Authors: S Saez-Atienzar, L Bonet-Ponce, J R Blesa, F J Romero, M P Murphy, J Jordan, M F Galindo

Mutations in the leucine-rich repeat kinase 2 (LRRK2) gene have been associated with Parkinson's disease, and its inhibition opens potential new therapeutic options. Among the drug inhibitors of both wild-type and mutant LRRK2 forms is the 2-arylmethyloxy-5-subtitutent-N-arylbenzamide GSK257815A. Using the well-established dopaminergic cell culture model SH-SY5Y, we have investigated the effects of GSK2578215A on crucial neurodegenerative features such as mitochondrial dynamics and autophagy. GSK2578215A induces mitochondrial fragmentation of an early step preceding autophagy. This increase in autophagosome results from inhibition of fusion rather than increases in synthesis. The observed effects were shared with LRRK2-IN-1, a well-described, structurally distinct kinase inhibitor compound or when knocking down LRRK2 expression using siRNA. Studies using the drug mitochondrial division inhibitor 1 indicated that translocation of the dynamin-related protein-1 has a relevant role in this process.

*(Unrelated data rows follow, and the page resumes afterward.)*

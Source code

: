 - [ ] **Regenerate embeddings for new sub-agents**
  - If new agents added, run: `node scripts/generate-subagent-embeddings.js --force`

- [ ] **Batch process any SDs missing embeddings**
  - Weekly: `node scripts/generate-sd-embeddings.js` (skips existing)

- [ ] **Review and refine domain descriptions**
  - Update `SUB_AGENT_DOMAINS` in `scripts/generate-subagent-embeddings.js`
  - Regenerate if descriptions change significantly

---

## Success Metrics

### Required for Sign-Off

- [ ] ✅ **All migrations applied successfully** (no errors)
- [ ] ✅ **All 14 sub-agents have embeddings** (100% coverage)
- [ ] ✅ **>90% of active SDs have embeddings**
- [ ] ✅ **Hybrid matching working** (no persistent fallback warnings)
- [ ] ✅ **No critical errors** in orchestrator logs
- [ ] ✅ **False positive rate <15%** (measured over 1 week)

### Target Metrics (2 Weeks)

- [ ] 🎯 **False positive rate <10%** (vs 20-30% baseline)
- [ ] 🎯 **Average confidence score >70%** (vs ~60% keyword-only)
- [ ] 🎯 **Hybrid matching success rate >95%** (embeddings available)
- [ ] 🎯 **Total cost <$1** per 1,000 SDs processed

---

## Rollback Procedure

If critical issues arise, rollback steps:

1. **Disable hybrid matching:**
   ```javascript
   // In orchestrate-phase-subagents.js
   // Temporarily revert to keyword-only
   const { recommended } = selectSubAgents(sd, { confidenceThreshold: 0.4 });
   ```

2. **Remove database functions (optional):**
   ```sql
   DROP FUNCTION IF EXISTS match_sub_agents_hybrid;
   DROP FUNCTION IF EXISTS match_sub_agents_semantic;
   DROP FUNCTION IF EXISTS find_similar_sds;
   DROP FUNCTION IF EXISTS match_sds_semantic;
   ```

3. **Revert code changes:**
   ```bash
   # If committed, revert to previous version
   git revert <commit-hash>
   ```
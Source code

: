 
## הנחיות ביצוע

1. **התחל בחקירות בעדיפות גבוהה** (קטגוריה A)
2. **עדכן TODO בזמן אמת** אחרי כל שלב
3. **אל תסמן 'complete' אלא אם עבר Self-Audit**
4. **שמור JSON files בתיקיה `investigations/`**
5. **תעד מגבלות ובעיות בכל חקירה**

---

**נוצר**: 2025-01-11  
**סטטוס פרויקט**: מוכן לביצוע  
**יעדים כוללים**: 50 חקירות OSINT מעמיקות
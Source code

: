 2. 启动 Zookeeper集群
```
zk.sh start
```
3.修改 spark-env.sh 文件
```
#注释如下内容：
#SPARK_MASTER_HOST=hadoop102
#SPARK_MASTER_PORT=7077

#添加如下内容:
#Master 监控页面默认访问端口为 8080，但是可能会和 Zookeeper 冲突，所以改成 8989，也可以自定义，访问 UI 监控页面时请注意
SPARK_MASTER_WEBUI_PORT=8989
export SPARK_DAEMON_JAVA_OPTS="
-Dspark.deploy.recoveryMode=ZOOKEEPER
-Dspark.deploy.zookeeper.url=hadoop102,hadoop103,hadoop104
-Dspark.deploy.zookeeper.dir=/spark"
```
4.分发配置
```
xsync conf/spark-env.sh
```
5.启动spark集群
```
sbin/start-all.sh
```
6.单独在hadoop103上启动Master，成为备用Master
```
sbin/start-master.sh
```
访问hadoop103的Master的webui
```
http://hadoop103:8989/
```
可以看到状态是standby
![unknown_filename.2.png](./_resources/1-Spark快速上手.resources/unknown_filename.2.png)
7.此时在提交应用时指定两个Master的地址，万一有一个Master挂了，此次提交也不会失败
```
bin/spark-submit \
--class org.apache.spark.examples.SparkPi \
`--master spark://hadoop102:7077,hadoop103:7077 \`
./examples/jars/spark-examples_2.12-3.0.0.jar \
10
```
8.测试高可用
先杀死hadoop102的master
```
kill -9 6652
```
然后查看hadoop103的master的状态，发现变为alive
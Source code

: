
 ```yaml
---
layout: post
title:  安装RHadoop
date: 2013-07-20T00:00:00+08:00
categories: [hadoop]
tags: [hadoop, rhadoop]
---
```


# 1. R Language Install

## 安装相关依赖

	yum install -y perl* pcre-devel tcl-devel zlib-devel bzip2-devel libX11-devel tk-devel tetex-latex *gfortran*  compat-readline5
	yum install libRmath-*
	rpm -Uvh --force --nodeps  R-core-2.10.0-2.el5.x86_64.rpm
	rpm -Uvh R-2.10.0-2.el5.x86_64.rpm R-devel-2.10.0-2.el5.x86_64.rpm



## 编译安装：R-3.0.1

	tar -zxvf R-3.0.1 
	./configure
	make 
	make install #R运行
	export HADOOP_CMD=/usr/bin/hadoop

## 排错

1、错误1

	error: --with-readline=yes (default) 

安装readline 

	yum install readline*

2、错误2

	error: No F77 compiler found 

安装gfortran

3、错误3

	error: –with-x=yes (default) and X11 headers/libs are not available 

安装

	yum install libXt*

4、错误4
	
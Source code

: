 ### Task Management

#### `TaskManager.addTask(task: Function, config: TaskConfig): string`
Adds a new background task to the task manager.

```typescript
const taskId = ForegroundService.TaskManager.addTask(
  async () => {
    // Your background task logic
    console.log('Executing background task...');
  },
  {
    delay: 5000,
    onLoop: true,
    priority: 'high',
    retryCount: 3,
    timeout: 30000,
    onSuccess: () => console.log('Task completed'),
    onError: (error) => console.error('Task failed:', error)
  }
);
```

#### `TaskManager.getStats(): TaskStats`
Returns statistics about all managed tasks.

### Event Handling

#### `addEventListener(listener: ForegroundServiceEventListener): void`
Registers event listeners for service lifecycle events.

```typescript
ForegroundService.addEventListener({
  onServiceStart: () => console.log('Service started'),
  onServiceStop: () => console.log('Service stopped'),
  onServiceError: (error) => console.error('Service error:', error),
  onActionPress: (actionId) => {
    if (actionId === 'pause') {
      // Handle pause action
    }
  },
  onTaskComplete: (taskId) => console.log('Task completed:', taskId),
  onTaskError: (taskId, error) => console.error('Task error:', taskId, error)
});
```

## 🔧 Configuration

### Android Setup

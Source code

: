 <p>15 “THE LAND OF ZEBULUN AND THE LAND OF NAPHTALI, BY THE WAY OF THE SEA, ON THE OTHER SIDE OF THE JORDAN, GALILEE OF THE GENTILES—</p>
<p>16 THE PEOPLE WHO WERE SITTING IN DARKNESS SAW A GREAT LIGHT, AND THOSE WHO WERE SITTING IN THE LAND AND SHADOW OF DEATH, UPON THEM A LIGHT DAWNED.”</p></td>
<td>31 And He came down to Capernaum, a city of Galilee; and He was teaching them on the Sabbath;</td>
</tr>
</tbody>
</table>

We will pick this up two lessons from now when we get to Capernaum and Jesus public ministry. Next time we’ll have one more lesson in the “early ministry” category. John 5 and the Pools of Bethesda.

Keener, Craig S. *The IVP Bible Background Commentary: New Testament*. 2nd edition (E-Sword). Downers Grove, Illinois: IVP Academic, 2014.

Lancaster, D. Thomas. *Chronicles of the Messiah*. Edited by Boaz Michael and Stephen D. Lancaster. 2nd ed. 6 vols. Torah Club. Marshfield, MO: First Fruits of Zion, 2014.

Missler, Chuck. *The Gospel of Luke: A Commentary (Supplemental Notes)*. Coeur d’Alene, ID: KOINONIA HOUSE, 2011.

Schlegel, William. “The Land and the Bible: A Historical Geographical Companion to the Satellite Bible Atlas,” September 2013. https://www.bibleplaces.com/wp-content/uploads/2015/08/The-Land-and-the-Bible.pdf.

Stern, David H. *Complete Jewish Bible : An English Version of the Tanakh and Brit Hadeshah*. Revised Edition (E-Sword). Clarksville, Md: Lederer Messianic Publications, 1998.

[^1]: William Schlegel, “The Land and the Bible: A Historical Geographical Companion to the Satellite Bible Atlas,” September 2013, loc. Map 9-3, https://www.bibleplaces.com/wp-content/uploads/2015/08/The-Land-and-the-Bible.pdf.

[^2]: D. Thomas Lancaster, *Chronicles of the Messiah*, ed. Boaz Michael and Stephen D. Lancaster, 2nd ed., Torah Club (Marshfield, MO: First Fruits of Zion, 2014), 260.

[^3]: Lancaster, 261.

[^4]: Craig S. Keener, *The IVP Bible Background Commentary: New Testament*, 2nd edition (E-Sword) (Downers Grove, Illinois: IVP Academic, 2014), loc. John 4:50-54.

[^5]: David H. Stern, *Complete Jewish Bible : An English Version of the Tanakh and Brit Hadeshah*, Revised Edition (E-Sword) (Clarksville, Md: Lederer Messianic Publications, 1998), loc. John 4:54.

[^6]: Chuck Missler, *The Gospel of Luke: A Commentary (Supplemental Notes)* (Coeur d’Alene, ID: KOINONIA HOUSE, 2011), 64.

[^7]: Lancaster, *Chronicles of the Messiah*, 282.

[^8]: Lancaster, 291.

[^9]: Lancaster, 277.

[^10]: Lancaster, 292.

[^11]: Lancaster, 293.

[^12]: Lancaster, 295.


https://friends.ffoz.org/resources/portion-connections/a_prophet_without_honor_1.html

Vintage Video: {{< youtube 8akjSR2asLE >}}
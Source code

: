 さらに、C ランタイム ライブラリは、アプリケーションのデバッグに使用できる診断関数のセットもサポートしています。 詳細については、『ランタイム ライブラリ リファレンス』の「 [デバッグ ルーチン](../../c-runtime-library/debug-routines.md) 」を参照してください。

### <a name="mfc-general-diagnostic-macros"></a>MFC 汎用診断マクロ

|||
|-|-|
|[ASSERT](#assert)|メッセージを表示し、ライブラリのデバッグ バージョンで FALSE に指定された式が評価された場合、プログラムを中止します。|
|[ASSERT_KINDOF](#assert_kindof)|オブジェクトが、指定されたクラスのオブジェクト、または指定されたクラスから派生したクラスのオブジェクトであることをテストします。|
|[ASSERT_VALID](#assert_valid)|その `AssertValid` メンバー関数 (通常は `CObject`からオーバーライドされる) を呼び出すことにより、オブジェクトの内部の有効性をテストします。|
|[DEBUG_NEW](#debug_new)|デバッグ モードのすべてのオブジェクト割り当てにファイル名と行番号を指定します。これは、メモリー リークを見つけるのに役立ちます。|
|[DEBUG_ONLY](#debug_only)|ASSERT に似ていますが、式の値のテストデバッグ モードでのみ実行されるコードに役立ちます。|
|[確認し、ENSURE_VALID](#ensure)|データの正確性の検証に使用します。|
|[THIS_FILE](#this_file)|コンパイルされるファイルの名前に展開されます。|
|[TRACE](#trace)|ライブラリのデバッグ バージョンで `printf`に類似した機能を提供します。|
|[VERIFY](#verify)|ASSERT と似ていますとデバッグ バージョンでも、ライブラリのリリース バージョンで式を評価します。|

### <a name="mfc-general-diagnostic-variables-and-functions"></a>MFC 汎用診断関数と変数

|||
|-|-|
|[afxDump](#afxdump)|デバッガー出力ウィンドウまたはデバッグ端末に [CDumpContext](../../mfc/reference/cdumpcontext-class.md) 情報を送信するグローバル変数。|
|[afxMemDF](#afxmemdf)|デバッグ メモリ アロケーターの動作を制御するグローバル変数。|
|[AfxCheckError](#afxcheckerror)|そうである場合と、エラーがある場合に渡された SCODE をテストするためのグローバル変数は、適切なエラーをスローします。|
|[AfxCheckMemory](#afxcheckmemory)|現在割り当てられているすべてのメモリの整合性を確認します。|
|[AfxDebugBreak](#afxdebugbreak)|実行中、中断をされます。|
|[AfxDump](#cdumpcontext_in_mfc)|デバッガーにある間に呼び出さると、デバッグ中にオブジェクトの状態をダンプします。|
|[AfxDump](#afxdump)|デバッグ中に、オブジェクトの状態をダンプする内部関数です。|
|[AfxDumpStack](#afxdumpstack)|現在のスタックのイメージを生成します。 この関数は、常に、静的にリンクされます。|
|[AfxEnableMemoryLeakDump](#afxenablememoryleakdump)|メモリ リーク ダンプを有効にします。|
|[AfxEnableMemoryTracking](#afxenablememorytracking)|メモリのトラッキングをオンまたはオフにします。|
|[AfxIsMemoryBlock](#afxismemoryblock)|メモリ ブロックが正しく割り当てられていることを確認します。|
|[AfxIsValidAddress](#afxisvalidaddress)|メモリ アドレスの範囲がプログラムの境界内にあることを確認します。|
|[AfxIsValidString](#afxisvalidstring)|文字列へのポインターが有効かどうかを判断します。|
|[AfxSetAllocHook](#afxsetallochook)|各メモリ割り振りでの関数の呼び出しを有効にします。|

In addition, autophagic inhibitors revealed the participation of autophagy as a cytoprotective response by removing damaged mitochondria. GSK2578215A induced oxidative stress as evidenced by the accumulation of 4-hydroxy-2-nonenal in SH-SY5Y cells. The mitochondrial-targeted reactive oxygen species scavenger MitoQ positioned these species as second messengers between mitochondrial morphologic alterations and autophagy. Altogether, our results demonstrated the relevance of LRRK2 in mitochondrial-activated pathways mediating in autophagy and cell fate, crucial features in neurodegenerative diseases.